Exercise goal
Output range, inclusive: from the line containing "the description of" to the line containing "rule applies. |". Restate those lines from the data below word for word and only those.

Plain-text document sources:
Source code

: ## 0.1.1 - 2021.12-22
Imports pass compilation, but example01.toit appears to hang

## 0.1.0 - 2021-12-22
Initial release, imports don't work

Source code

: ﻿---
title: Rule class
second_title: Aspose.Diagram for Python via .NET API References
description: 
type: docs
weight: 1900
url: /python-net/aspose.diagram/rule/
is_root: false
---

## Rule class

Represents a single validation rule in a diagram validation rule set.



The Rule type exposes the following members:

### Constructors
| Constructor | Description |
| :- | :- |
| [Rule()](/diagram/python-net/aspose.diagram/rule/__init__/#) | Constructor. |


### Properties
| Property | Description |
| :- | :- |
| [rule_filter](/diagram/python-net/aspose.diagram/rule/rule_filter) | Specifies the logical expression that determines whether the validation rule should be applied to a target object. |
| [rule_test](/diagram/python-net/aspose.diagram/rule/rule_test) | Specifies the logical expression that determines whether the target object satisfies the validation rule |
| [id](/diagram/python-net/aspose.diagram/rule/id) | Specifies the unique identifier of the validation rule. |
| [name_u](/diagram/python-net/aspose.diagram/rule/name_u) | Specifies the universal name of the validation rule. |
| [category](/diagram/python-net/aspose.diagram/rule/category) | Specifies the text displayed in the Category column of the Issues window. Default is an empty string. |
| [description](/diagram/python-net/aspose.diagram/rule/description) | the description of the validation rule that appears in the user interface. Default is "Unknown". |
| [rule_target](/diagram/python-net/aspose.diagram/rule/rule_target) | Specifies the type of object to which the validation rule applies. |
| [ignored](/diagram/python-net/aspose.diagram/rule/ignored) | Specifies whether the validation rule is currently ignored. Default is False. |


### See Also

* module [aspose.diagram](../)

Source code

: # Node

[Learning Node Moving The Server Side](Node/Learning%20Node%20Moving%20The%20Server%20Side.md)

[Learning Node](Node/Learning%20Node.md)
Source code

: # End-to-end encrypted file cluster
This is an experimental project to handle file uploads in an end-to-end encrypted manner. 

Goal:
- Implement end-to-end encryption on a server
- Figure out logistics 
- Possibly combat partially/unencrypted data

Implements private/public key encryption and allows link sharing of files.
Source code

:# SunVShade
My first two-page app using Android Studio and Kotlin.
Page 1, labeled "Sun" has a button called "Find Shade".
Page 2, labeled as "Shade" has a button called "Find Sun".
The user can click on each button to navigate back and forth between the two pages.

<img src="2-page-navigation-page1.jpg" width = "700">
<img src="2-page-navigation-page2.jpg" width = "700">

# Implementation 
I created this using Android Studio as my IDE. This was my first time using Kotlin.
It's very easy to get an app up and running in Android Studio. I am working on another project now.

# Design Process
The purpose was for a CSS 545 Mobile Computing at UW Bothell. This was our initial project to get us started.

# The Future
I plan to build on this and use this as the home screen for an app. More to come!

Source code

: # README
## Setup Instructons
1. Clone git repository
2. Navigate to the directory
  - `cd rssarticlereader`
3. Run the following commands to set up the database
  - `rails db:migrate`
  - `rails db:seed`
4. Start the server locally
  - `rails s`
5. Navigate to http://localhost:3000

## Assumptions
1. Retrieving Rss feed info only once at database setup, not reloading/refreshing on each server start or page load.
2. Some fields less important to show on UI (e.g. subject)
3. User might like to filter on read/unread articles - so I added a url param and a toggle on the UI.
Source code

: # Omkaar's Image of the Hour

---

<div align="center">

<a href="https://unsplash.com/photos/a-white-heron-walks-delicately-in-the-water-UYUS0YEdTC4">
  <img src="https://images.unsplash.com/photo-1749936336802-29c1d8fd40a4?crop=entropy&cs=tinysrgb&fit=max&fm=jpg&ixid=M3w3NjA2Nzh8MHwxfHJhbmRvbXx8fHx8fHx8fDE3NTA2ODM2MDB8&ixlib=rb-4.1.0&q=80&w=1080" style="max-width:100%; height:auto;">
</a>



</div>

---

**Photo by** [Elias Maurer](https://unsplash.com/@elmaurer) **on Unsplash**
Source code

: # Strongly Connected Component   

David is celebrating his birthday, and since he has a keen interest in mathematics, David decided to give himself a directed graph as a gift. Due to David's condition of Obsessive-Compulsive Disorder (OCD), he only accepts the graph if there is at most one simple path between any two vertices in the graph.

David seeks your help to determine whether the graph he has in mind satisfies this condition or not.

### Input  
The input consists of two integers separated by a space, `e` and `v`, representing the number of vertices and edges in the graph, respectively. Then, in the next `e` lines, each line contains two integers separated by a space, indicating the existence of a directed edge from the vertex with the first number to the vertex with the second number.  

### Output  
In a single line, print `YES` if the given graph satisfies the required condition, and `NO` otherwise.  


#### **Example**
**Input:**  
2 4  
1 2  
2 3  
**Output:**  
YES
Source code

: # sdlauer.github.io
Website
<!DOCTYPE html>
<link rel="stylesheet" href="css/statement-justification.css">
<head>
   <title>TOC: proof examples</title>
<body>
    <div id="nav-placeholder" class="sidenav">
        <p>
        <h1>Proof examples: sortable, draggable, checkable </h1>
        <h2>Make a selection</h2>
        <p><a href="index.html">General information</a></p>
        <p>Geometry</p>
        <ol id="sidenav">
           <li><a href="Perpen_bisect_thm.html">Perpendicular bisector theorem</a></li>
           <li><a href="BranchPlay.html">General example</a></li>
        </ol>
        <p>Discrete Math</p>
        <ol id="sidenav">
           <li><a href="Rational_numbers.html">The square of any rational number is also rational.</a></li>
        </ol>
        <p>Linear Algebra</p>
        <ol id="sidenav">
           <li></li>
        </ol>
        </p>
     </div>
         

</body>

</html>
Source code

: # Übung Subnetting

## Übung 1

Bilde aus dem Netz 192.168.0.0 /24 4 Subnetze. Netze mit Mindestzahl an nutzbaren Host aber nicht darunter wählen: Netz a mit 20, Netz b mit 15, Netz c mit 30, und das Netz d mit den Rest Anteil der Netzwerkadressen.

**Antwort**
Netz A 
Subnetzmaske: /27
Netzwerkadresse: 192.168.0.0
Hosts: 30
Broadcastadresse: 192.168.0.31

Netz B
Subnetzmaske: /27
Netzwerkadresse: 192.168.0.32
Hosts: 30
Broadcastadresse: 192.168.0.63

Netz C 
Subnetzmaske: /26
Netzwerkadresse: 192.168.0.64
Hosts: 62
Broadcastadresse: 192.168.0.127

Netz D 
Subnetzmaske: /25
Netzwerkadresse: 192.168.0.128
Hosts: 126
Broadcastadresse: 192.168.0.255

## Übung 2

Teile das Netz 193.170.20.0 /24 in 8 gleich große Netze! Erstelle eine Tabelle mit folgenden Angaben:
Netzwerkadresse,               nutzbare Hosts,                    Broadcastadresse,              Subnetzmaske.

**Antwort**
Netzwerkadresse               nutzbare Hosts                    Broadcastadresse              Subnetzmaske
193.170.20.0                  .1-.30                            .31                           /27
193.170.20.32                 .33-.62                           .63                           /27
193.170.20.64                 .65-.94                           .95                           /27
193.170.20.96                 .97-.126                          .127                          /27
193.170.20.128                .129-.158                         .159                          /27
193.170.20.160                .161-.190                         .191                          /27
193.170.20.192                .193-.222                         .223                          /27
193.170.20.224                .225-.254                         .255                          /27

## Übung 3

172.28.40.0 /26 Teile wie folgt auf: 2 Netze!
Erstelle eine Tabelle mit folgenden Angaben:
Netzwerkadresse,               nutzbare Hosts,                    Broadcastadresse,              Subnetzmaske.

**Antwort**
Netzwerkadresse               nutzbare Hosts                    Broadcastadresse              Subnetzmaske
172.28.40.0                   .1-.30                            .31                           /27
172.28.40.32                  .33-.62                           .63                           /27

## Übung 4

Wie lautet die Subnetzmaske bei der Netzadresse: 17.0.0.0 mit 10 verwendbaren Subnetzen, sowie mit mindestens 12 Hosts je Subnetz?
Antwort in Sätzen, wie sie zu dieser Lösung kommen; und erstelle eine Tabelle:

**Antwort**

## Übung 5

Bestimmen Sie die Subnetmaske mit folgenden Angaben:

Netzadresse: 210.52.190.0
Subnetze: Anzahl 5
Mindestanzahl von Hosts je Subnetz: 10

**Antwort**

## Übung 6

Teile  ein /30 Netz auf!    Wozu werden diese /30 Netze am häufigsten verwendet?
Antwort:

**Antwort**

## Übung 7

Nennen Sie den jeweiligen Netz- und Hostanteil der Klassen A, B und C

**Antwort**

Answer for this exercise
| [description](/diagram/python-net/aspose.diagram/rule/description) | the description of the validation rule that appears in the user interface. Default is "Unknown". |
| [rule_target](/diagram/python-net/aspose.diagram/rule/rule_target) | Specifies the type of object to which the validation rule applies. |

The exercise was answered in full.